Established in Bursa in the 19th century for the care of crippled and injured migratory birds, especially storks, Turkey's first animal hospital "Gurabahane-i Laklakan" provides treatment, injections, medical dressing and vaccination for domestic animals as well as cats, dogs and birds found on the street.
Known as the world's first hospital for storks, Gurabahane-i Laklakan, which means "House of Fallen Storks," serves under the Osmangazi Municipality Environmental Protection and Control Directorate, next to the historical Irgandı Bridge.
Director of Veterinary Affairs in Osmangazi Municipality, Dilek Yosun told Anadolu Agency (AA) that they continue this tradition from the Ottoman Empire with the latest technological equipment and a professional team.
Noting that the hospital was abandoned in 1931 and restored by the municipality and started operating again in 2010, Yosun added “If we look at its historical background, in the 19th century, migratory birds, especially storks, are fed and looked after by the people in the square in the Haffaflar Bazaar in Bursa. Gurabahane-i Laklakan is established for it is thought to bring luck and abundance.

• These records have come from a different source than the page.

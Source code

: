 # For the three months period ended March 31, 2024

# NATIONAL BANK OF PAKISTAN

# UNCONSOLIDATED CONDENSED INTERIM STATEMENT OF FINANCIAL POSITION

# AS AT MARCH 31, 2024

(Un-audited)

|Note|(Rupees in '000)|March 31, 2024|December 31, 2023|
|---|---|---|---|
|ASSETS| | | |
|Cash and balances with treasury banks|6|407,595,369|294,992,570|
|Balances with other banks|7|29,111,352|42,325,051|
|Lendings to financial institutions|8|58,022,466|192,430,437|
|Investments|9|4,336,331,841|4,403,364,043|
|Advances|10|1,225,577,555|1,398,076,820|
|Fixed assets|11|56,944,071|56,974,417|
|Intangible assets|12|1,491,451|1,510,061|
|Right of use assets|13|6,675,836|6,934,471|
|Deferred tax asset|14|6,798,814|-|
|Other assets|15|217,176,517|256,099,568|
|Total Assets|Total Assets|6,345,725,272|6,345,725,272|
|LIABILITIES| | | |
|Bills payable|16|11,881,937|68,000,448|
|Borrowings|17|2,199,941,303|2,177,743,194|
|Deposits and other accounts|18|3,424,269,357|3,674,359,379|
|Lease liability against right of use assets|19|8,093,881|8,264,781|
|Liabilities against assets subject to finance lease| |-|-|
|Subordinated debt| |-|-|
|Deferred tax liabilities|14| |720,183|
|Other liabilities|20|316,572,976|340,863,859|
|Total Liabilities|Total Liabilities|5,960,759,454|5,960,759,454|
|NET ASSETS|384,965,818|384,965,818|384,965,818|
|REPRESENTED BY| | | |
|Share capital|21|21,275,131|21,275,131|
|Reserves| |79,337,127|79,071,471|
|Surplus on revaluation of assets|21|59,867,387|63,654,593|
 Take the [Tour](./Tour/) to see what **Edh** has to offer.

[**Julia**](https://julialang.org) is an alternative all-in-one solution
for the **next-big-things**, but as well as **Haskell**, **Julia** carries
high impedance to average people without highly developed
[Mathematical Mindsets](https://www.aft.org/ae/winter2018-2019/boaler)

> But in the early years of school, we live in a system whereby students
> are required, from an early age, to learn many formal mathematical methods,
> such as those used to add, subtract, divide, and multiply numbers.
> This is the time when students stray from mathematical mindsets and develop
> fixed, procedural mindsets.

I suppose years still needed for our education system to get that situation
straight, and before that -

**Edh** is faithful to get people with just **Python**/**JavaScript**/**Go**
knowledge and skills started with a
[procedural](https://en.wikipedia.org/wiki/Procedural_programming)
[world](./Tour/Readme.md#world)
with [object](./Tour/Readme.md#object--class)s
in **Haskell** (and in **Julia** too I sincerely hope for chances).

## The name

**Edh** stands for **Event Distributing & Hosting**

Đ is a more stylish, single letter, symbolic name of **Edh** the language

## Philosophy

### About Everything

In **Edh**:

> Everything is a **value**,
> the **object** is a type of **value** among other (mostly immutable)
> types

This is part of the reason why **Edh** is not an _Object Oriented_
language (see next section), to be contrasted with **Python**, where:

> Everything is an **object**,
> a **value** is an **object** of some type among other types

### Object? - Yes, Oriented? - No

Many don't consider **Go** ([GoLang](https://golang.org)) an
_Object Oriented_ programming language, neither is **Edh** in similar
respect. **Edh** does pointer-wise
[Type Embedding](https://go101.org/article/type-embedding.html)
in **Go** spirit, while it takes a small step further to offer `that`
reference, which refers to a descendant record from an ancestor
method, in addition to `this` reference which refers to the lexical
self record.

Migratory birds kept in Calligraphy Square were brought to this treatment center and their care and feeding continued.”
“Since the Ottoman period, in our culture, the care and feeding of street animals, including natural migratory birds and storks, has been a constant concern,” said Yosun.
Explaining that about 100 animals are treated here every year, Yosun said, "Our veterinarians working at the municipality come to this treatment center during the week and serve our animal lovers living in the neighborhood.”

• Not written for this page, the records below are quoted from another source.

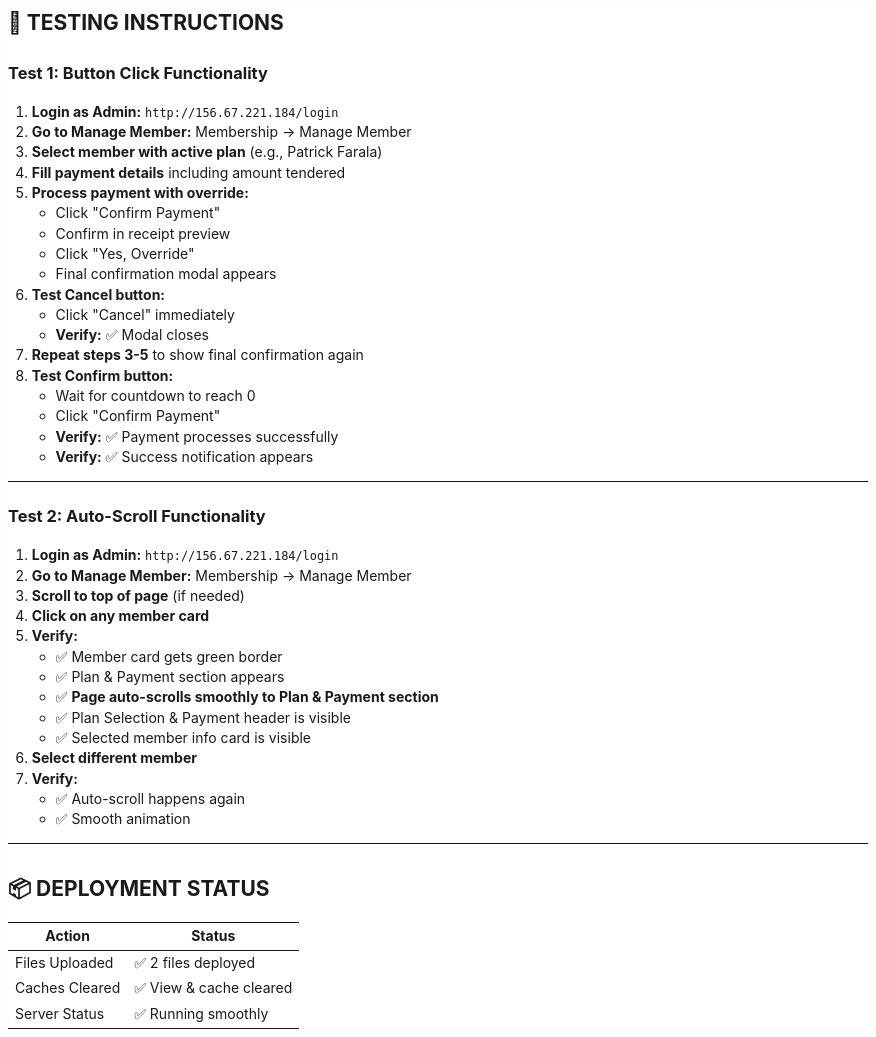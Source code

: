 
## 🧪 **TESTING INSTRUCTIONS**

### **Test 1: Button Click Functionality**

1. **Login as Admin:** `http://156.67.221.184/login`
2. **Go to Manage Member:** Membership → Manage Member
3. **Select member with active plan** (e.g., Patrick Farala)
4. **Fill payment details** including amount tendered
5. **Process payment with override:**
   - Click "Confirm Payment"
   - Confirm in receipt preview
   - Click "Yes, Override"
   - Final confirmation modal appears
6. **Test Cancel button:**
   - Click "Cancel" immediately
   - **Verify:** ✅ Modal closes
7. **Repeat steps 3-5** to show final confirmation again
8. **Test Confirm button:**
   - Wait for countdown to reach 0
   - Click "Confirm Payment"
   - **Verify:** ✅ Payment processes successfully
   - **Verify:** ✅ Success notification appears

---

### **Test 2: Auto-Scroll Functionality**

1. **Login as Admin:** `http://156.67.221.184/login`
2. **Go to Manage Member:** Membership → Manage Member
3. **Scroll to top of page** (if needed)
4. **Click on any member card**
5. **Verify:**
   - ✅ Member card gets green border
   - ✅ Plan & Payment section appears
   - ✅ **Page auto-scrolls smoothly to Plan & Payment section**
   - ✅ Plan Selection & Payment header is visible
   - ✅ Selected member info card is visible
6. **Select different member**
7. **Verify:**
   - ✅ Auto-scroll happens again
   - ✅ Smooth animation

---

## 📦 **DEPLOYMENT STATUS**

| Action | Status |
|--------|--------|
| Files Uploaded | ✅ 2 files deployed |
| Caches Cleared | ✅ View & cache cleared |
| Server Status | ✅ Running smoothly |
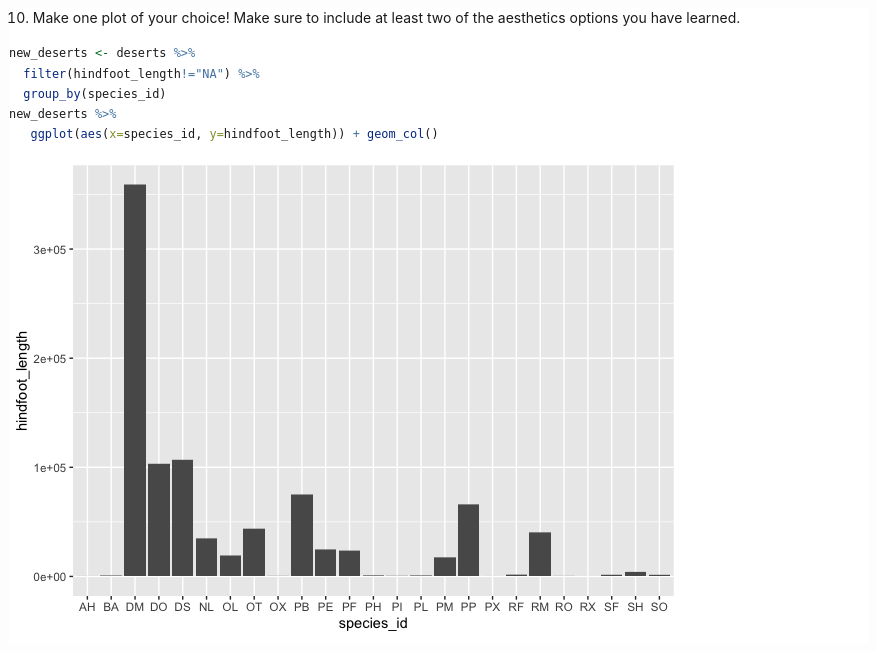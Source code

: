 10. Make one plot of your choice! Make sure to include at least two of the aesthetics options you have learned.

```r
new_deserts <- deserts %>% 
  filter(hindfoot_length!="NA") %>%
  group_by(species_id) 
new_deserts %>% 
   ggplot(aes(x=species_id, y=hindfoot_length)) + geom_col()
```

![](lab10_hw_files/figure-html/unnamed-chunk-17-1.png)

Noting that Bursa is on the route of migratory birds, Yosun explained “Migratory birds and storks with broken legs appear usually around May and June. If more complicated cases arrive, our teams transfer the cases to Stray Animals Natural Life and Treatment Center.”
Yosun concluded by saying “Gurabahane-i Laklakan constitutes to be the second pillar of service in order to keep this culture alive.”